Of course, just as we benchmark student learning on our journey to “all means all,” we likewise must be responsive to Essential Question #4 and recognize the similar benefits of benchmarking adult learning on our parallel journey toward accountability. Just as performance-based student learning targets can be measured and tracked using the power of rubrics, so can performance-based adult learning targets. Powerful adult benchmarking rubrics and related tools can be found throughout Learning by Doing, the popular and well-used handbook for the PLC at Work™ process. I have worked with many schools committed to accountability that have well-established game plans in place to benchmark adult learning multiple times throughout the year using these rubrics and tools.

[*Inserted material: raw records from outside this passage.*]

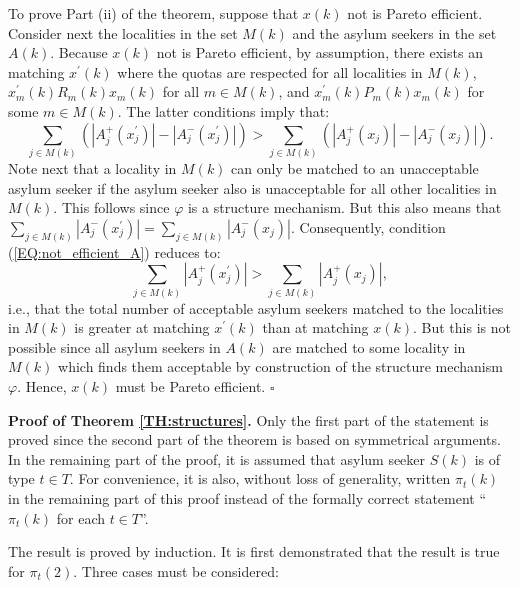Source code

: \documentclass[12pt,fleqn]{article}
\begin{document}
To prove Part (ii) of the theorem, suppose that $x(k)$ not is Pareto efficient. Consider next the localities in the set $M(k)$ and the asylum seekers in the set $A(k)$. Because $x(k)$ not is Pareto efficient, by assumption, there exists an matching $x^\prime(k)$ where the quotas are respected for all localities in $M(k)$, $x_m^\prime(k)R_m(k) x_m(k)$ for all $m\in M(k)$, and $x_m^\prime(k)P_m(k) x_m(k)$ for some $m\in M(k)$. The latter conditions imply that:
\begin{equation}
\sum_{j\in M(k)}\left(|A_j^+(x_j^\prime)|-|A_j^-(x_j^\prime)|\right)>\sum_{j\in M(k)}\left(|A_j^+({x_j})|-|A_j^-({x_j})|\right).\label{EQ:not_efficient_A}
\end{equation}
\noindent Note next that a locality in $M(k)$ can only be matched to an unacceptable asylum seeker if the asylum seeker also is unacceptable for all other localities in $M(k)$. This follows since $\varphi$ is a structure mechanism. But this also means that $\sum_{j\in M(k)}|A_j^-(x_j^\prime)|=\sum_{j\in M(k)}|A_j^-({x_j})|$. Consequently, condition (\ref{EQ:not_efficient_A}) reduces to:
\begin{equation}
\sum_{j\in M(k)}|A_j^+(x_j^\prime)|>\sum_{j\in M(k)}|A_j^+({x_j})|,\label{EQ:not_efficient_B}
\end{equation}
\noindent i.e., that the total number of acceptable asylum seekers matched to the localities in $M(k)$ is greater at matching $x^\prime(k)$ than at matching $x(k)$. But this is not possible since all asylum seekers in $A(k)$ are matched to some locality in $M(k)$ which finds them acceptable by construction of the structure mechanism $\varphi$. Hence, $x(k)$ must be Pareto efficient. \hfill $\square$

\medskip

\noindent\textbf{Proof of Theorem \ref{TH:structures}.} Only the first part of the statement is proved since the second part of the theorem is based on symmetrical arguments. In the remaining part of the proof, it is assumed that asylum seeker $S(k)$ is of type $t\in T$. For convenience, it is also, without loss of generality, written $\pi_t(k)$ in the remaining part of this proof instead of the formally correct statement ``$\pi_t(k)$ for each $t\in T$''.

The result is proved by induction. It is first demonstrated that the result is true for $\pi_t(2)$. Three cases must be considered:
\end{document}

It is important to note that leaders must likewise be responsive to the reciprocal accountability that rests upon their shoulders. As noted by DuFour, DuFour, Eaker, and Many in Learning by Doing, this includes:

  1. Building the capacity of the guiding coalition to lead the PLC process at the site.
  1. Turning leadership team meetings into a collaborative and collective effort to both celebrate and amplify positive deviance (rehearse and role-play), and identify and resolve any implementation challenges.
  1. Each leadership team member is called upon to present regular progress reports to the administrators and to their fellow leadership team members on how implementation is proceeding.

Indeed, “What gets monitored, gets done!”

References

DuFour, R. (2007, November). In praise of top-down leadership. School Administrator, pp. 38-42. Retrieved from http://www.allthingsplc.info/files/uploads/InPraiseofTop-DownLeadership.pdf

DuFour, R., DuFour, R., Eaker, R., & Many, T. W. (2010). Learning by doing: A handbook for professional learning communities at work™. Bloomington, IN: Solution Tree Press.

Richardson, J. (2004). From the inside out: Learning from the positive deviance in your organization. Oxford, OH: National Staff Development Council.